Die Figur der Absicht des Parlaments bzw. des (parlamentarischen) Gesetzgebers dient in der juristischen Diskussion dazu, die Legitimationswirkung des Gesetzes und verwaltungsrechtlicher Organisationsformen zu erklären sowie den Inhalt des parlamentarisch erzeugten Gesetzes zu ermitteln, obwohl die Vorstellung einer absichtsvollen Steuerung der Verwaltung durch Europäisierung und Internationalisierung auf ihre Grenzen stößt. Das rechtswissenschaftliche Teilprojekt hat sich dieser Frage zum einen im Hinblick auf Fragen des Verwaltungsorganisationsrechts genähert. Ein Forschungsaufenthalt in England im Sommersemester 2009 zeigte dann, dass über eine derart begriffliche Herangehensweise eine gemeineuropäische Perspektive nur schwer zu gewinnen ist. Die kleinere Teilfrage des Projekts nach der Auslegung von Rechtsnormen durch den Europäischen Gerichtshof zeigte eine langsame Konvergenz der Auslegungsmethoden. Die dem Gerichtshof mitunter in der Literatur vorgehaltene Vernachlässigung des Entstehungszusammenhangs und damit der Absicht des Gesetzgebers konnte zu einem Teil auf einen Unterschied zwischen Normtypen zurückgeführt werden. Insgesamt erwiesen sich die beiden Fragestellungen als weniger ergiebig als angenommen, was zu einem Teil auf die eher begriffliche Konzeption zurückzuführen ist.

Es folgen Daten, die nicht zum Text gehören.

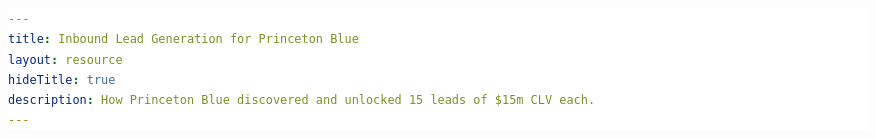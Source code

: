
 ```yaml
---
title: Inbound Lead Generation for Princeton Blue
layout: resource
hideTitle: true
description: How Princeton Blue discovered and unlocked 15 leads of $15m CLV each.
---
```


<style>
:root {
    --bg: #0d1b2a;
    --fg: #f1faee;
    --accent1: #118AB2;
    --accent2: #06D6A0;
    --accent3: #FFD166;
    --accent4: #FF6B6B;
    --accent5: #8A4FFF;
    --accent6: #F582AE;
    --accent7: #073B4C;
    --card-bg: #1b263b;
    --card-border: #222f43;
    --muted: #a8dadc;
}
.ai-impact-root {
    background: none !important;
    color: var(--fg);
    margin: 0;
    padding: 0;
}
.ai-impact-root, .ai-impact-root * {
    font-family: inherit !important;
}
.ai-impact-section {
    margin: 0 auto 4.5rem auto !important;
    max-width: 1100px;
    padding: 0 1rem;
}
.ai-impact-grid {
    display: grid;
    gap: 1.5rem;
}
@media (min-width: 768px) {
    .ai-impact-grid-3 { grid-template-columns: repeat(3, 1fr); }
    .ai-impact-grid-2 { grid-template-columns: repeat(2, 1fr); }
}
.ai-impact-card,
.ai-impact-pillar-card,
.ai-impact-trend-item {
    background: rgba(27, 38, 59, 0.98) !important;
    position: relative;
    z-index: 1;
    border-radius: 0.85rem !important;
    border: none !important;
    box-shadow: 0 4px 24px 0 rgba(0,0,0,0.16);
    overflow: hidden;
    padding: 2rem 1.5rem 1.5rem 1.5rem !important;
    font-family: inherit !important;
}
.ai-impact-card[data-accent],
.ai-impact-pillar-card[data-accent] {
    border: none !important;
}
.ai-impact-card[data-accent]:before,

  Angestoßen durch die Kooperation mit den Teilprojekten der Psychologie verschob sich der Fokus der Aufmerksamkeit während der Projektlaufzeit daher zunehmend auf psychologische Aspekte der Legitimation. Im Mittelpunkt der Aufmerksamkeit stand dabei die Vermutung, dass die Verwendung des Motivs der Absichtlichkeit in juristischen Beschreibungen mit der Selbstwahrnehmung sowohl der Adressaten staatlichen Handelns übereinstimmt, als auch mit der Selbstwahrnehmung der Juristen als Autoren solcher Beschreibungen. Indem diese sich selbst als absichtsvoll gesteuert verstehen, werden, so war die Vermutung, auch in organisatorischen Zusammenhängen derartige Beschreibungsformen bevorzugt. Möglicherweise werden komplexe Beschreibungen vermieden, indem unübersichtliche Strukturen als intentional handelnd begriffen und so einer vereinfachenden Darstellung zugänglich gemacht werden. Umgekehrt wurden Hinweise darauf gefunden, dass eine solche Selbstwahrnehmung für legitimatorische Zusammenhänge – anders als von der Systemrechtfertigungstheorie angenommen – von Bedeutung sein kann. Die Zusammenarbeit mit der Entwicklungspsychologie konnte zeigen, dass die Wahrnehmung von legitimatorischen Zusammenhängen von kulturellen Werthaltungen beeinflusst sein kann. Im Ergebnis ist damit das Feld für Überlegungen bereitet, die sich nicht an den hergebrachten restriktiven Legitimationskonzepten orientieren müssen.